Mas não está toda no ineditismo a urgência que esses espetáculos carregam. Mas também e principalmente na referência e reverência que muitos fazem à estética e às temáticas fincadas no árido solo fértil do Nordeste. Alguns textos, como o da montagem Ariano %u2013 O Cavaleiro Sertanejo, da companhia carioca Os Ciclomáticos sequer foram produzidos no Nordeste. Mas sabem, bebem e comungam do povo que somos. Foram buscar inspiração em autores ensolarados como Ariano Suassuna e os tantos tipos e símbolos que ele fundou e transportou do imaginário nordestino para o mundo.

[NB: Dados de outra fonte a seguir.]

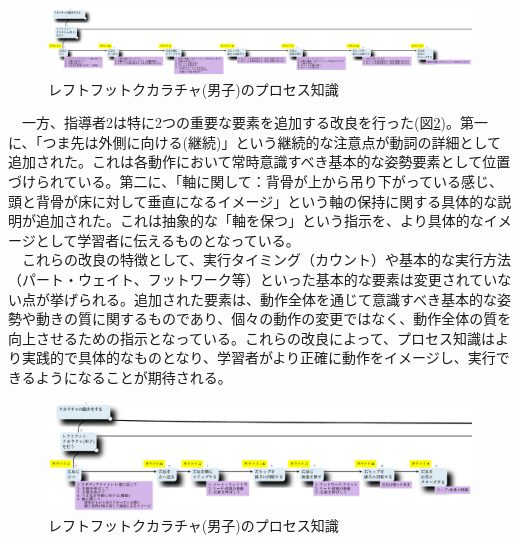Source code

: \begin{figure}[htbp]
    \centering
    \includegraphics[width=1.0\linewidth]{./image/process_knowledge_instructor1_ver2.png}
    \caption{レフトフットクカラチャ(男子)のプロセス知識}
    \label{fig:process_knowledge_instructor1_ver2}
\end{figure}

　一方、指導者2は特に2つの重要な要素を追加する改良を行った(図\ref{fig:process_knowledge_instructor2_ver1})。第一に、「つま先は外側に向ける(継続)」という継続的な注意点が動詞の詳細として追加された。これは各動作において常時意識すべき基本的な姿勢要素として位置づけられている。第二に、「軸に関して：背骨が上から吊り下がっている感じ、頭と背骨が床に対して垂直になるイメージ」という軸の保持に関する具体的な説明が追加された。これは抽象的な「軸を保つ」という指示を、より具体的なイメージとして学習者に伝えるものとなっている。\\
　これらの改良の特徴として、実行タイミング（カウント）や基本的な実行方法（パート・ウェイト、フットワーク等）といった基本的な要素は変更されていない点が挙げられる。追加された要素は、動作全体を通じて意識すべき基本的な姿勢や動きの質に関するものであり、個々の動作の変更ではなく、動作全体の質を向上させるための指示となっている。これらの改良によって、プロセス知識はより実践的で具体的なものとなり、学習者がより正確に動作をイメージし、実行できるようになることが期待される。\\

\begin{figure}[htbp]
    \centering
    \includegraphics[width=1.0\linewidth]{./image/process_knowledge_instructor2_ver1.png}
    \caption{レフトフットクカラチャ(男子)のプロセス知識}
    \label{fig:process_knowledge_instructor2_ver1}
\end{figure}


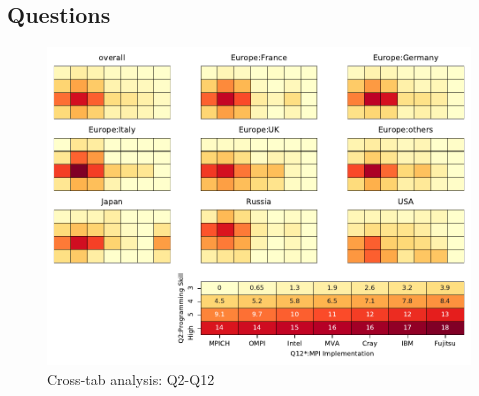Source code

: 
\subsection{Questions}


\begin{figure}
\begin{center}
\includegraphics[width=12cm]{../pdfs/Q2-Q12.pdf}
\caption{Cross-tab analysis: Q2-Q12}
\label{fig:Q2-Q12}
\end{center}
\end{figure}
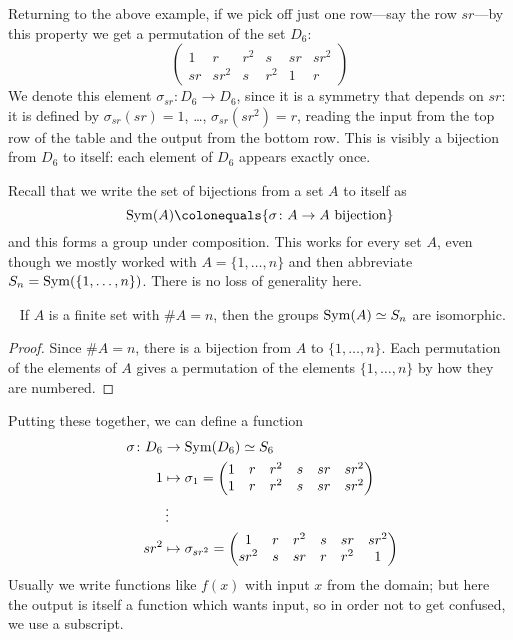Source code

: Returning to the above example, if we pick off just one row---say the row $sr$---by this property we get a permutation of the set $D_6$:
\begin{equation}  \label{eqn:sr}
\begin{pmatrix}
1 & r & r^2 & s & sr & sr^2 \\
sr & sr^2 & s & r^2 & 1 & r 
\end{pmatrix} 
\end{equation}
We denote this element $\sigma_{sr} \colon D_6 \to D_6$, since it is a symmetry that depends on $sr$: it is defined by $\sigma_{sr}(sr) = 1$, \dots, $\sigma_{sr}(sr^2)=r$, reading the input from the top row of the table and the output from the bottom row.  This is visibly a bijection from $D_6$ to itself: each element of $D_6$ appears exactly once.  

Recall that we write the set of bijections from a set $A$ to itself as
\[ \Sym(A) \colonequals \{\sigma \colon A \to A \textup{ bijection}\} \]
and this forms a group under composition.  This works for every set $A$, even though we mostly worked with $A=\{1,\dots,n\}$ and then abbreviate $S_n=\operatorname{Sym}(\{1,\dots,n\})$.  There is no loss of generality here.

\begin{lem}~\label{lem:An}
If $A$ is a finite set with $\#A=n$, then the groups $\operatorname{Sym}(A) \simeq S_n$ are isomorphic.
\end{lem}

\begin{proof}
Since $\#A=n$, there is a bijection from $A$ to $\{1,\dots,n\}$.  Each permutation of the elements of $A$ gives a permutation of the elements $\{1,\dots,n\}$ by how they are numbered.  
\end{proof}

Putting these together, we can define a function
\begin{equation}~\label{eqn:D3map}
\begin{aligned}
\sigma \colon D_6 &\to \operatorname{Sym}(D_6) \simeq S_6 \\
1 &\mapsto \sigma_1 = \begin{pmatrix}
1 & r & r^2 & s & sr & sr^2 \\
1 & r & r^2 & s & sr & sr^2
\end{pmatrix} \\
&\vdots \\
sr^2 &\mapsto \sigma_{sr^2} = \begin{pmatrix}
1 & r & r^2 & s & sr & sr^2 \\
sr^2 & s & sr & r & r^2 & 1
\end{pmatrix} 
\end{aligned}
\end{equation}
Usually we write functions like $f(x)$ with input $x$ from the domain; but here the output is itself a function which wants input, so in order not to get confused, we use a subscript.  

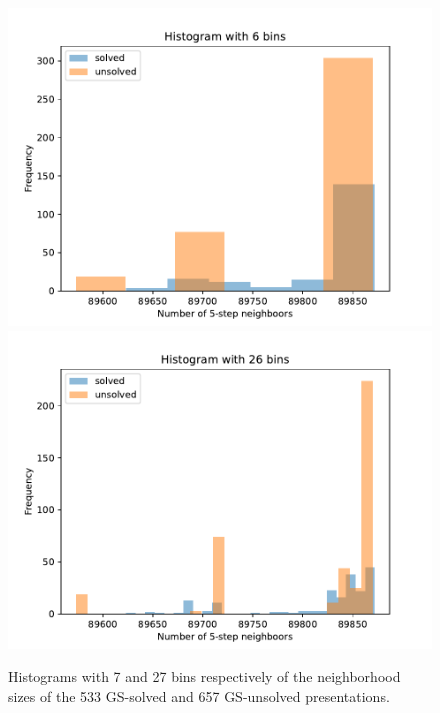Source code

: \begin{figure}
	\centering
    \includegraphics[scale=.34]{fig/prime_histogram_rl.pdf}
	\includegraphics[scale=.34]{fig/prime_histogram_rl2.pdf}
	\caption{Histograms with 7 and 27 bins respectively of the neighborhood sizes of the 533 GS-solved and 657 GS-unsolved presentations.}
	\label{fig:prime_histogram}
\end{figure}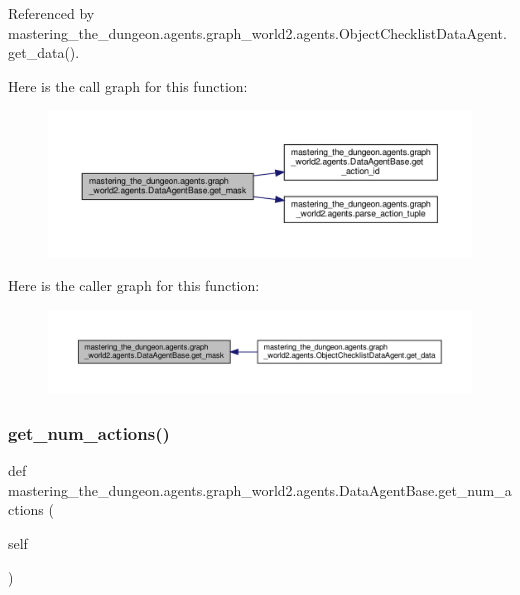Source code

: Referenced by mastering\+\_\+the\+\_\+dungeon.\+agents.\+graph\+\_\+world2.\+agents.\+Object\+Checklist\+Data\+Agent.\+get\+\_\+data().

Here is the call graph for this function\+:
\nopagebreak
\begin{figure}[H]
\begin{center}
\leavevmode
\includegraphics[width=350pt]{classmastering__the__dungeon_1_1agents_1_1graph__world2_1_1agents_1_1DataAgentBase_a2c86aae45d19fdc0bcc72df70398db8d_cgraph}
\end{center}
\end{figure}
Here is the caller graph for this function\+:
\nopagebreak
\begin{figure}[H]
\begin{center}
\leavevmode
\includegraphics[width=350pt]{classmastering__the__dungeon_1_1agents_1_1graph__world2_1_1agents_1_1DataAgentBase_a2c86aae45d19fdc0bcc72df70398db8d_icgraph}
\end{center}
\end{figure}
\mbox{\label{classmastering__the__dungeon_1_1agents_1_1graph__world2_1_1agents_1_1DataAgentBase_ab09548bc8631333116fefdc79d391651}} 
\subsubsection{\texorpdfstring{get\+\_\+num\+\_\+actions()}{get\_num\_actions()}}
{\footnotesize\ttfamily def mastering\+\_\+the\+\_\+dungeon.\+agents.\+graph\+\_\+world2.\+agents.\+Data\+Agent\+Base.\+get\+\_\+num\+\_\+actions (\begin{DoxyParamCaption}\item[{}]{self }\end{DoxyParamCaption})}



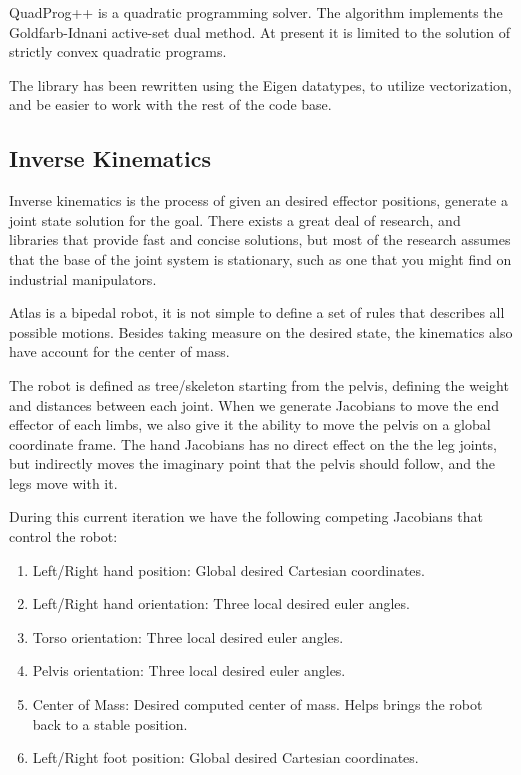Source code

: \documentclass[12pt]{report}
\begin{document}
QuadProg++ is a quadratic programming solver. The algorithm implements the Goldfarb-Idnani active-set dual method. At present it is limited to the solution of strictly convex quadratic programs. \cite{quadprog}

The library has been rewritten using the Eigen datatypes, to utilize vectorization, and be easier to work with the rest of the code base. 

\subsection{Inverse Kinematics}


Inverse kinematics is the process of given an desired effector positions, generate a joint state solution for the goal. There exists a great deal of research, and libraries that provide fast and concise solutions, but most of the research assumes that the base of the joint system is stationary, such as one that you might find on industrial manipulators. 

Atlas is a bipedal robot, it is not simple to define a set of rules that describes all possible motions. Besides taking measure on the desired state, the kinematics also have account for the center of mass.

The robot is defined as tree/skeleton starting from the pelvis, defining the weight and distances between each joint. When we generate Jacobians \cite{robot_modeling} to move the end effector of each limbs, we also give it the ability to move the pelvis on a global coordinate frame. The hand Jacobians has no direct effect on the the leg joints, but indirectly moves the imaginary point that the pelvis should follow, and the legs move with it. 

During this current iteration we have the following competing Jacobians that control the robot: 
\begin{enumerate}
\item Left/Right hand position: Global desired Cartesian coordinates.
\item Left/Right hand orientation: Three local desired euler angles.
\item Torso orientation: Three local desired euler angles.
\item Pelvis orientation: Three local desired euler angles.
\item Center of Mass: Desired computed center of mass. Helps brings the robot back to a stable position.
\item Left/Right foot position: Global desired Cartesian coordinates.
\end{enumerate}
\end{document}
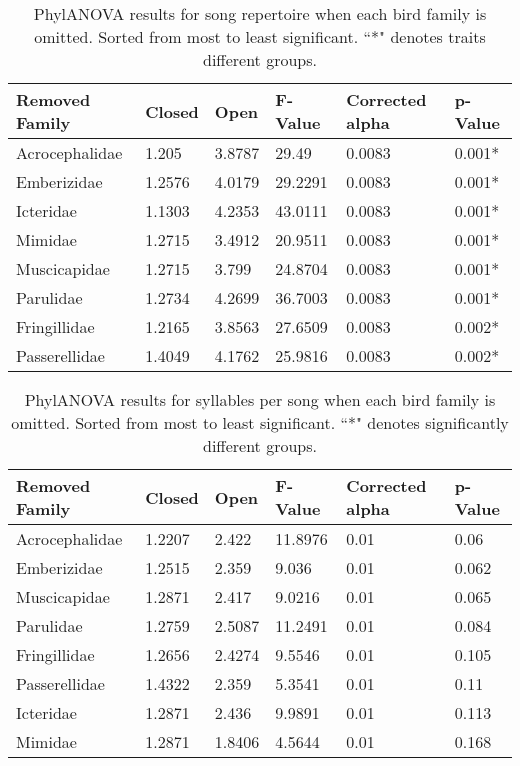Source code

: \documentclass[a4paper,12pt]{article}
\begin{document}
\begin{table}[ht]
\caption{PhylANOVA results for song repertoire when each bird family is omitted.  Sorted from most to least significant.  ``*" denotes traits different groups.}
\centering
\begin{tabular}{llllll}
  \hline
Removed Family & Closed & Open & F-Value & Corrected alpha & p-Value \\ 
  \hline
Acrocephalidae & 1.205 & 3.8787 & 29.49 & 0.0083 & 0.001* \\ 
  Emberizidae & 1.2576 & 4.0179 & 29.2291 & 0.0083 & 0.001* \\ 
  Icteridae & 1.1303 & 4.2353 & 43.0111 & 0.0083 & 0.001* \\ 
  Mimidae & 1.2715 & 3.4912 & 20.9511 & 0.0083 & 0.001* \\ 
  Muscicapidae & 1.2715 & 3.799 & 24.8704 & 0.0083 & 0.001* \\ 
  Parulidae & 1.2734 & 4.2699 & 36.7003 & 0.0083 & 0.001* \\ 
  Fringillidae & 1.2165 & 3.8563 & 27.6509 & 0.0083 & 0.002* \\ 
  Passerellidae & 1.4049 & 4.1762 & 25.9816 & 0.0083 & 0.002* \\ 
   \hline
\end{tabular}
\end{table}

\begin{table}[ht]
\caption{PhylANOVA results for syllables per song when each bird family is omitted.  Sorted from most to least significant.  ``*" denotes significantly different groups.}
\centering
\begin{tabular}{llllll}
  \hline
Removed Family & Closed & Open & F-Value & Corrected alpha & p-Value \\ 
  \hline
Acrocephalidae & 1.2207 & 2.422 & 11.8976 & 0.01 & 0.06 \\ 
  Emberizidae & 1.2515 & 2.359 & 9.036 & 0.01 & 0.062 \\ 
  Muscicapidae & 1.2871 & 2.417 & 9.0216 & 0.01 & 0.065 \\ 
  Parulidae & 1.2759 & 2.5087 & 11.2491 & 0.01 & 0.084 \\ 
  Fringillidae & 1.2656 & 2.4274 & 9.5546 & 0.01 & 0.105 \\ 
  Passerellidae & 1.4322 & 2.359 & 5.3541 & 0.01 & 0.11 \\ 
  Icteridae & 1.2871 & 2.436 & 9.9891 & 0.01 & 0.113 \\ 
  Mimidae & 1.2871 & 1.8406 & 4.5644 & 0.01 & 0.168 \\ 
   \hline
\end{tabular}
\end{table}
\end{document}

Há na programação citações ainda mais explícitas à nossa produção teatral. Parido do punho do próprio Ariano, em carne e pena, o clássico Auto da Compadecida chega ao Festival com sotaque mineiro, numa belíssima montagem do Grupo Maria Cutia, com a direção cênica precisa e sensível de Gabriel Villela, que conseguiu unir a cultura do cangaço pernambucano ao barroco mineiro, sem sair da trilha aberta pelo Movimento Armorial de Ariano.
São montagens que nos representam e, ao mesmo tempo, nos apresentam a nós mesmos, além de nos hastear bandeira a congregar territórios artísticos, afetivos e cívicos, num país assombrado e repartido por um projeto de poder excludente. Em cima e embaixo dos palcos, durante e depois do 21º Festival Recife do Teatro Nacional, que a arte e a força nordestina persistam farol aceso a nos guiar.